While low cost airlines are new to the Middle East and the Gulf, no frills carriers in Europe and America have proved increasingly popular and cost-effective during the 1990s, particularly with passengers choosing to travel closer to home. According to the Airports Council International, passenger numbers within the Middle East region were the only ones not affected over the last year, recording a growth of 5% in 2002.

Menajet’s Hajjar hopes to attract regular travellers ranging from expatriates and people with regional holiday homes, to business people looking for short holiday breaks.
However, with Europe’s largest low-cost airline Easyjet recently announcing pre-tax losses of £48 million, against a profit of £1m in 2002, experts are not convinced that no frills would work in the region.

“The Easyjet type operation is possible for the foreign labour market, the Indians, Pakistanis, Bangladeshis working in the region. They will immediately jump on a no-frills carrier, but I think the local population and even the expatriates want some good service. The low cost sector for the local population is not so attractive,” Manfred Manburger, a freelance aviation analyst, told Arabian Business.

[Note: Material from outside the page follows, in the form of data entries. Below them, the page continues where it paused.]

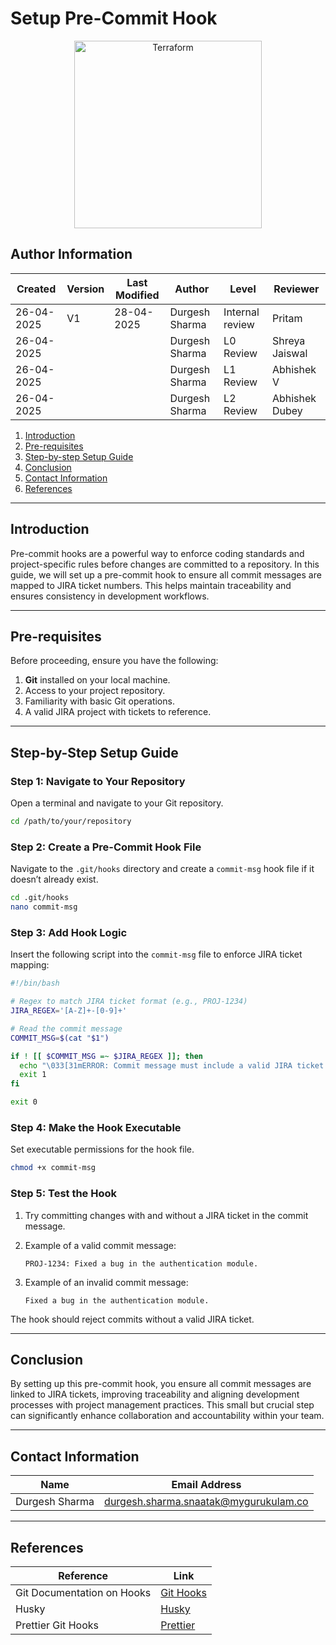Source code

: # Setup Pre-Commit Hook

<div align="center">
    <img width="300" alt="Terraform" src="https://hamon.in/wp-content/uploads/2023/05/git-hooks.png">
</div>

## Author Information

| **Created**       | **Version** | **Last Modified** | **Author**        | **Level**            | **Reviewer**  |
|--------------------|-------------|-------------------|-------------------|----------------------|---------------|
|   26-04-2025      |   V1        | 28-04-2025        |  Durgesh Sharma   | Internal review      | Pritam        |
|   26-04-2025        |           |         |   Durgesh Sharma  | L0 Review            | Shreya Jaiswal|
|   26-04-2025        |             |                   | Durgesh Sharma   | L1 Review            | Abhishek V    |
|   26-04-2025       |             |                   |  Durgesh Sharma  | L2 Review            | Abhishek Dubey    |


1. [Introduction](#introduction)
2. [Pre-requisites](#pre-requisites)
3. [Step-by-step Setup Guide](#step-by-step-setup-guide)
4. [Conclusion](#conclusion)
5. [Contact Information](#contact-information)
6. [References](#references)

---

## Introduction
Pre-commit hooks are a powerful way to enforce coding standards and project-specific rules before changes are committed to a repository. In this guide, we will set up a pre-commit hook to ensure all commit messages are mapped to JIRA ticket numbers. This helps maintain traceability and ensures consistency in development workflows.

---

## Pre-requisites
Before proceeding, ensure you have the following:

1. **Git** installed on your local machine. 
2. Access to your project repository.
3. Familiarity with basic Git operations.
4. A valid JIRA project with tickets to reference.

---

## Step-by-Step Setup Guide

### Step 1: Navigate to Your Repository
Open a terminal and navigate to your Git repository.

```bash
cd /path/to/your/repository
```

### Step 2: Create a Pre-Commit Hook File
Navigate to the `.git/hooks` directory and create a `commit-msg` hook file if it doesn’t already exist.

```bash
cd .git/hooks
nano commit-msg
```

### Step 3: Add Hook Logic
Insert the following script into the `commit-msg` file to enforce JIRA ticket mapping:

```bash
#!/bin/bash

# Regex to match JIRA ticket format (e.g., PROJ-1234)
JIRA_REGEX='[A-Z]+-[0-9]+'

# Read the commit message
COMMIT_MSG=$(cat "$1")

if ! [[ $COMMIT_MSG =~ $JIRA_REGEX ]]; then
  echo "\033[31mERROR: Commit message must include a valid JIRA ticket (e.g., PROJ-1234).\033[0m"
  exit 1
fi

exit 0
```

### Step 4: Make the Hook Executable
Set executable permissions for the hook file.

```bash
chmod +x commit-msg
```

### Step 5: Test the Hook
1. Try committing changes with and without a JIRA ticket in the commit message.
2. Example of a valid commit message:

   ```
   PROJ-1234: Fixed a bug in the authentication module.
   ```

3. Example of an invalid commit message:

   ```
   Fixed a bug in the authentication module.
   ```

The hook should reject commits without a valid JIRA ticket.

---

## Conclusion
By setting up this pre-commit hook, you ensure all commit messages are linked to JIRA tickets, improving traceability and aligning development processes with project management practices. This small but crucial step can significantly enhance collaboration and accountability within your team.

---

## Contact Information

| **Name**           | **Email Address**                                 |
|----------------|-----------------------------------------------|
| Durgesh Sharma | durgesh.sharma.snaatak@mygurukulam.co         |

---

## References
| Reference                         | Link                                              |
|-----------------------------------|---------------------------------------------------|
| Git Documentation on Hooks        | [Git Hooks](https://git-scm.com/docs/githooks)    |
| Husky                             | [Husky](https://typicode.github.io/husky/)        |
| Prettier Git Hooks                | [Prettier](https://prettier.io/docs/en/precommit.html) |


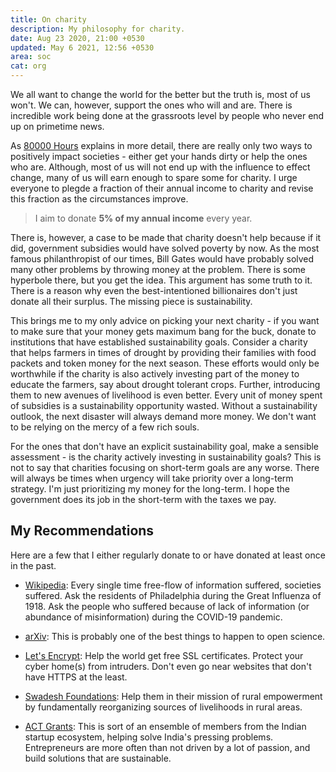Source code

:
 ```yaml
---
title: On charity
description: My philosophy for charity.
date: Aug 23 2020, 21:00 +0530
updated: May 6 2021, 12:56 +0530
area: soc
cat: org
---
```


We all want to change the world for the better but the truth is, most of us
won't. We can, however, support the ones who will and are. There is incredible
work being done at the grassroots level by people who never end up on primetime
news.

As [80000 Hours](https://80000hours.org/key-ideas/#career-categories)
explains in more detail, there are really only two ways to positively impact
societies - either get your hands dirty or help the ones who are. Although, most
of us will not end up with the influence to effect change, many of us will
earn enough to spare some for charity. I urge everyone to plegde a fraction of
their annual income to charity and revise this fraction as the circumstances
improve.

> I aim to donate **5% of my annual income** every year.

There is, however, a case to be made that charity doesn't help because if it
did, government subsidies would have solved poverty by now. As the most
famous philanthropist of our times, Bill Gates would have probably solved
many other problems by throwing money at the problem. There is some hyperbole
there, but you get the idea. This argument has some truth to it. There is a
reason why even the best-intentioned billionaires don't just donate all their
surplus. The missing piece is sustainability.

This brings me to my only advice on picking your next charity - if you
want to make sure that your money gets maximum bang for the buck, donate to
institutions that have established sustainability goals. Consider a charity
that helps farmers in times of drought by providing their families with food
packets and token money for the next season. These efforts would only be
worthwhile if the charity is also actively investing part of the money to
educate the farmers, say about drought tolerant crops. Further, introducing
them to new avenues of livelihood is even better. Every unit of money spent of
subsidies is a sustainability opportunity wasted. Without a sustainability
outlook, the next disaster will always demand more money. We don't want to be
relying on the mercy of a few rich souls.

For the ones that don't have an explicit sustainability goal, make a sensible
assessment - is the charity actively investing in sustainability goals?
This is not to say that charities focusing on short-term goals are any worse.
There will always be times when urgency will take priority over a long-term
strategy. I'm just prioritizing my money for the long-term. I hope the
government does its job in the short-term with the taxes we pay.

## My Recommendations

Here are a few that I either regularly donate to or have donated at least once
in the past.

- [Wikipedia](https://en.wikipedia.org/wiki/Main_Page): Every single time
  free-flow of information suffered, societies suffered. Ask the residents of
  Philadelphia during the Great Influenza of 1918. Ask the people who suffered
  because of lack of information (or abundance of misinformation) during the
  COVID-19 pandemic.

- [arXiv](https://arxiv.org/about/donate): This is probably one of the best
  things to happen to open science.

- [Let's Encrypt](https://letsencrypt.org/donate/): Help the world get free
  SSL certificates. Protect your cyber home(s) from intruders. Don't even go
  near websites that don't have HTTPS at the least.

- [Swadesh Foundations](https://swadesfoundation.org): Help them in their
  mission of rural empowerment by fundamentally reorganizing sources of
  livelihoods in rural areas.

- [ACT Grants](https://actgrants.in): This is sort of an ensemble of members
  from the Indian startup ecosystem, helping solve India's pressing problems. 
  Entrepreneurs are more often than not driven by a lot of passion, and build
  solutions that are sustainable.
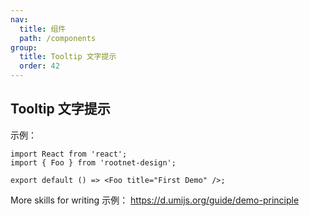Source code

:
 ```yaml
---
nav:
  title: 组件
  path: /components
group:
  title: Tooltip 文字提示
  order: 42
---
```


## Tooltip 文字提示

示例：

```tsx
import React from 'react';
import { Foo } from 'rootnet-design';

export default () => <Foo title="First Demo" />;
```

More skills for writing 示例： https://d.umijs.org/guide/demo-principle
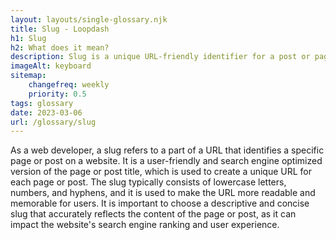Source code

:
 ```yaml
--- 
layout: layouts/single-glossary.njk
title: Slug - Loopdash
h1: Slug
h2: What does it mean?
description: Slug is a unique URL-friendly identifier for a post or page in WordPress that helps search engines and users to easily identify and access the content.
imageAlt: keyboard
sitemap:
	changefreq: weekly
	priority: 0.5
tags: glossary
date: 2023-03-06
url: /glossary/slug
---
```


As a web developer, a slug refers to a part of a URL that identifies a specific page or post on a website. It is a user-friendly and search engine optimized version of the page or post title, which is used to create a unique URL for each page or post. The slug typically consists of lowercase letters, numbers, and hyphens, and it is used to make the URL more readable and memorable for users. It is important to choose a descriptive and concise slug that accurately reflects the content of the page or post, as it can impact the website's search engine ranking and user experience.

Akbar Al Baker, chief executive of Qatar Airways, echoed this sentiment: “The passengers aren’t used to the idea of not being served. The no frills concept is totally new to the region. I wonder if this would be financially viable for them to operate in the first place. We have to wait and see.”

Nevertheless, menaJet hopes, by being first off the block, that it will, like other no frills airlines, be able to double the number of passengers on routes within 3 years, while adding new investors, more aircraft and a secondary operating base. MenaJet’s flight into the unknown follows the launch of Sharjah’s national carrier, Air Arabia last February.
However, officials from Sharjah International Airport were quick to point out that the airlines were targeting different markets. “There will be no restrictions on menaJet because of Air Arabia. Everyone will be allowed to compete in an open environment,” said a spokesman from Sharjah International Airport.

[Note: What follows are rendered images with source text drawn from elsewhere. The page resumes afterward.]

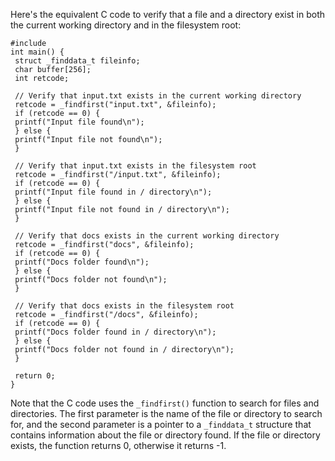 Here's the equivalent C code to verify that a file and a directory exist in both the current working directory and in the filesystem root:
```
#include 
int main() {
 struct _finddata_t fileinfo;
 char buffer[256];
 int retcode;
 
 // Verify that input.txt exists in the current working directory
 retcode = _findfirst("input.txt", &fileinfo);
 if (retcode == 0) {
 printf("Input file found\n");
 } else {
 printf("Input file not found\n");
 }
 
 // Verify that input.txt exists in the filesystem root
 retcode = _findfirst("/input.txt", &fileinfo);
 if (retcode == 0) {
 printf("Input file found in / directory\n");
 } else {
 printf("Input file not found in / directory\n");
 }
 
 // Verify that docs exists in the current working directory
 retcode = _findfirst("docs", &fileinfo);
 if (retcode == 0) {
 printf("Docs folder found\n");
 } else {
 printf("Docs folder not found\n");
 }
 
 // Verify that docs exists in the filesystem root
 retcode = _findfirst("/docs", &fileinfo);
 if (retcode == 0) {
 printf("Docs folder found in / directory\n");
 } else {
 printf("Docs folder not found in / directory\n");
 }
 
 return 0;
}
```
Note that the C code uses the `_findfirst()` function to search for files and directories. The first parameter is the name of the file or directory to search for, and the second parameter is a pointer to a `_finddata_t` structure that contains information about the file or directory found. If the file or directory exists, the function returns 0, otherwise it returns -1.

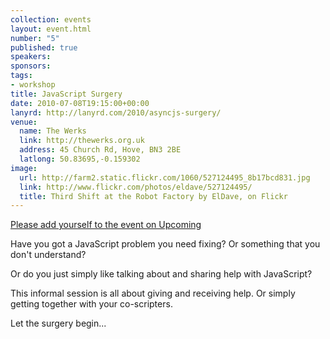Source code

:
 ```yaml
---
collection: events
layout: event.html
number: "5"
published: true
speakers: 
sponsors: 
tags: 
- workshop
title: JavaScript Surgery
date: 2010-07-08T19:15:00+00:00
lanyrd: http://lanyrd.com/2010/asyncjs-surgery/
venue: 
  name: The Werks
  link: http://thewerks.org.uk
  address: 45 Church Rd, Hove, BN3 2BE
  latlong: 50.83695,-0.159302
image:
  url: http://farm2.static.flickr.com/1060/527124495_8b17bcd831.jpg
  link: http://www.flickr.com/photos/eldave/527124495/
  title: Third Shift at the Robot Factory by ElDave, on Flickr
---
```

<a href="http://upcoming.yahoo.com/event/6580215/BRI/Hove/Async-JavaScript-Surgery/The-Werks/">Please add yourself to the event on Upcoming</a>

Have you got a JavaScript problem you need fixing? Or something that you don't understand?

Or do you just simply like talking about and sharing help with JavaScript?

This informal session is all about giving and receiving help. Or simply getting together with your co-scripters.

Let the surgery begin...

In a separate move, Gulf Air’s latest effort to revive its fortunes was the launch of the all-economy, full service Gulf Traveller from June 01. Gulf Traveller will be based in Abu Dhabi and fly six Boeing 767-300s with the objective of serving a number of Middle Eastern routes as well as offering a cheaper alternative for Asian expatriates.

Gulf Air’s CEO, James Hogan, made clear that although it will be all economy, the new carrier will not be a ‘no frills’ airline. Hogan indicated that he was not convinced that the approach would work here and pledged that the new carrier would be a full service offering.

“No frills is not appropriate on seven hour hauls. Customers are not prepared to start paying for their own food and drinks during longer flight segments,” Hogan told Arabian Business. “The low cost phenomena works best on two to four stretches.”

Another factor against the no frills approach, he said, was that low cost carriers in the US and Europe tend to sell a large proportion of their tickets online and at the very last minute. Consumer behaviour in the Middle East, he pointed out, is not the same. Menajet, however, suggested that it would be looking to turn its web site into a travel portal, through which passengers will be able to book their flights.